> [What you are asked to do]
The response should reproduce exactly the lines from the top of the listing below through the one that contains "feður & feðurna \\*", and nothing else; pictures do not belong in it.

> [Data excerpts]
▼
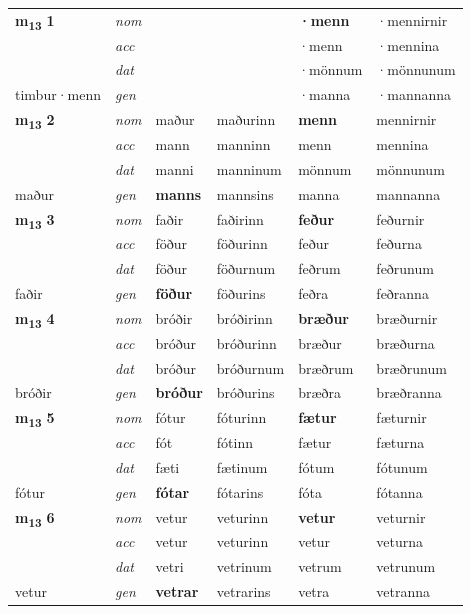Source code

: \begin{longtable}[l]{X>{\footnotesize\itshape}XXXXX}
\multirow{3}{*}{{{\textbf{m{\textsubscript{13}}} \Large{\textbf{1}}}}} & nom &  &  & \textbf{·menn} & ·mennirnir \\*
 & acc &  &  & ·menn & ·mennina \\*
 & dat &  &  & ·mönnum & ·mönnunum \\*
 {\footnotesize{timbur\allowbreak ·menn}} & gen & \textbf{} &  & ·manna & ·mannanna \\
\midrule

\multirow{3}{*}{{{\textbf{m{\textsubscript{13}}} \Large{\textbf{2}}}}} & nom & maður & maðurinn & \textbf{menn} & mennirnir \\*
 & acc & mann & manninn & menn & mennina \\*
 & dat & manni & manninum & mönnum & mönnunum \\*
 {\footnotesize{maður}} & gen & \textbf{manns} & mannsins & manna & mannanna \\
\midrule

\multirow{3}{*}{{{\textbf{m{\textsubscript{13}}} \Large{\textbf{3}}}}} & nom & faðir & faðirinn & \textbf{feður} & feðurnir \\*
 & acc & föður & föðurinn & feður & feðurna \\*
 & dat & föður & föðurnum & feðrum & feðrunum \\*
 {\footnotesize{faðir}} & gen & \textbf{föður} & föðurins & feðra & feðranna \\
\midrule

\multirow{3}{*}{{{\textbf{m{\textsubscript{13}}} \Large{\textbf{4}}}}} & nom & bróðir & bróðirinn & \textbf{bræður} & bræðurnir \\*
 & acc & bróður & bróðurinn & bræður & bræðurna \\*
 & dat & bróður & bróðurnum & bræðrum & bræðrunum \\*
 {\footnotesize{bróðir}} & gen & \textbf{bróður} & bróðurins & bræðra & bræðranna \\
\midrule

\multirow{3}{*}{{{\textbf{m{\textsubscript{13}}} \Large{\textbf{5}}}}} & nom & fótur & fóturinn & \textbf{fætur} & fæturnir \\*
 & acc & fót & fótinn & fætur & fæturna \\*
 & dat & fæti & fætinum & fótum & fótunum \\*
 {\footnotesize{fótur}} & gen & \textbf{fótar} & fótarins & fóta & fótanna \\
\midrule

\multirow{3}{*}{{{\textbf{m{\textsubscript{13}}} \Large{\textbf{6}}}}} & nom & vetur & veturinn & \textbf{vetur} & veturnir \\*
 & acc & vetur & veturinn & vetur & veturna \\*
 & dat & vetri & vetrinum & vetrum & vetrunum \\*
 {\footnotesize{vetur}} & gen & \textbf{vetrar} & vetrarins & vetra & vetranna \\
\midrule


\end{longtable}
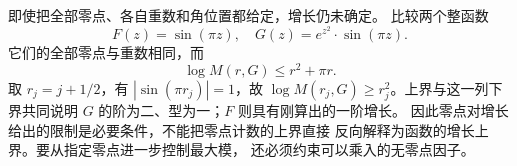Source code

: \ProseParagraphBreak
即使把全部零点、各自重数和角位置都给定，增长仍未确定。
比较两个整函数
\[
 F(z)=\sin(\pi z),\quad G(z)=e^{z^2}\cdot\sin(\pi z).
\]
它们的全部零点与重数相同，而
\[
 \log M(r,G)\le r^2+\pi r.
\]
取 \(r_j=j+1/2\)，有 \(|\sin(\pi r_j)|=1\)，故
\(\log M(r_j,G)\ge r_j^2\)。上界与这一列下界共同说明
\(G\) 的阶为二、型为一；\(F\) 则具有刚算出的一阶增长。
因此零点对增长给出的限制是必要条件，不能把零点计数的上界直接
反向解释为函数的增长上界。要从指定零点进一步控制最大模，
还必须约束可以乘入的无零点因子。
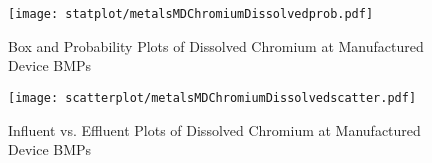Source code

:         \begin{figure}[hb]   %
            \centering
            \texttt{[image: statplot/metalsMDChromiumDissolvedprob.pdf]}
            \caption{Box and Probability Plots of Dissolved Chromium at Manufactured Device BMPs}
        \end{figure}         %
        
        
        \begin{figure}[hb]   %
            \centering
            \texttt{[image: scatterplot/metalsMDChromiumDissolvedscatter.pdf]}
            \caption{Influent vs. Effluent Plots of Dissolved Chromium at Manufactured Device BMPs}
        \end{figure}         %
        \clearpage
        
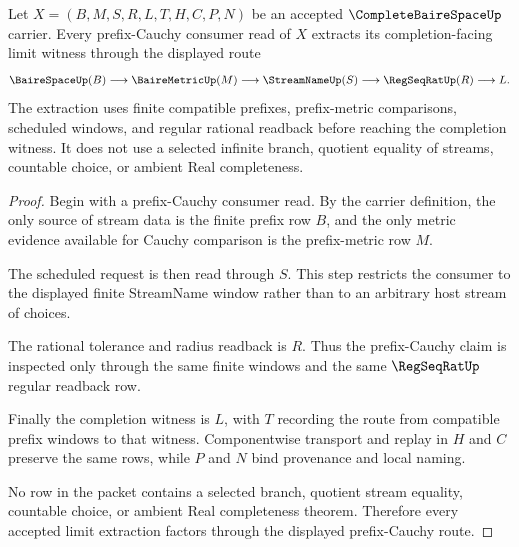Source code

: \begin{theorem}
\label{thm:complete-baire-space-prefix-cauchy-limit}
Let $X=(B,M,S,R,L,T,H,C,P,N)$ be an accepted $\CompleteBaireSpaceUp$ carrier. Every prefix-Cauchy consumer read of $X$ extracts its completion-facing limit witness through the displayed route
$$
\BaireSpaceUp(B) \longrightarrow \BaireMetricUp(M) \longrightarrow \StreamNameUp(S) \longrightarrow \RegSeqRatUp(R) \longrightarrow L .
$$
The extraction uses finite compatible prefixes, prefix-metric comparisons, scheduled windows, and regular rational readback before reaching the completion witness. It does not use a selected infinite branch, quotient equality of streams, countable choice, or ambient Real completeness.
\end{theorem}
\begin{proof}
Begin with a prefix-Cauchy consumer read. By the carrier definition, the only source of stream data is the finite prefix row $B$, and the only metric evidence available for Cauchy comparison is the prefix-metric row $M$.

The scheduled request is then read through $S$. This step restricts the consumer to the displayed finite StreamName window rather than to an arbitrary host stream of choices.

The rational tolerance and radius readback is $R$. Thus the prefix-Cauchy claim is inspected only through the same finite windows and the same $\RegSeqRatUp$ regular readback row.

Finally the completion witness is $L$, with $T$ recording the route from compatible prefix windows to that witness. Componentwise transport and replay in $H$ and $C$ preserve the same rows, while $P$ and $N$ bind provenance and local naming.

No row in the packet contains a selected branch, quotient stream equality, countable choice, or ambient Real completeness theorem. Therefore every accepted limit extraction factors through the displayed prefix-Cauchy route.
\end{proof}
▲
> [Reply to the exercise]
Source code

: \begin{longtable}[l]{X>{\footnotesize\itshape}XXXXX}
\multirow{3}{*}{{{\textbf{m{\textsubscript{13}}} \Large{\textbf{1}}}}} & nom &  &  & \textbf{·menn} & ·mennirnir \\*
 & acc &  &  & ·menn & ·mennina \\*
 & dat &  &  & ·mönnum & ·mönnunum \\*
 {\footnotesize{timbur\allowbreak ·menn}} & gen & \textbf{} &  & ·manna & ·mannanna \\
\midrule

\multirow{3}{*}{{{\textbf{m{\textsubscript{13}}} \Large{\textbf{2}}}}} & nom & maður & maðurinn & \textbf{menn} & mennirnir \\*
 & acc & mann & manninn & menn & mennina \\*
 & dat & manni & manninum & mönnum & mönnunum \\*
 {\footnotesize{maður}} & gen & \textbf{manns} & mannsins & manna & mannanna \\
\midrule

\multirow{3}{*}{{{\textbf{m{\textsubscript{13}}} \Large{\textbf{3}}}}} & nom & faðir & faðirinn & \textbf{feður} & feðurnir \\*
 & acc & föður & föðurinn & feður & feðurna \\*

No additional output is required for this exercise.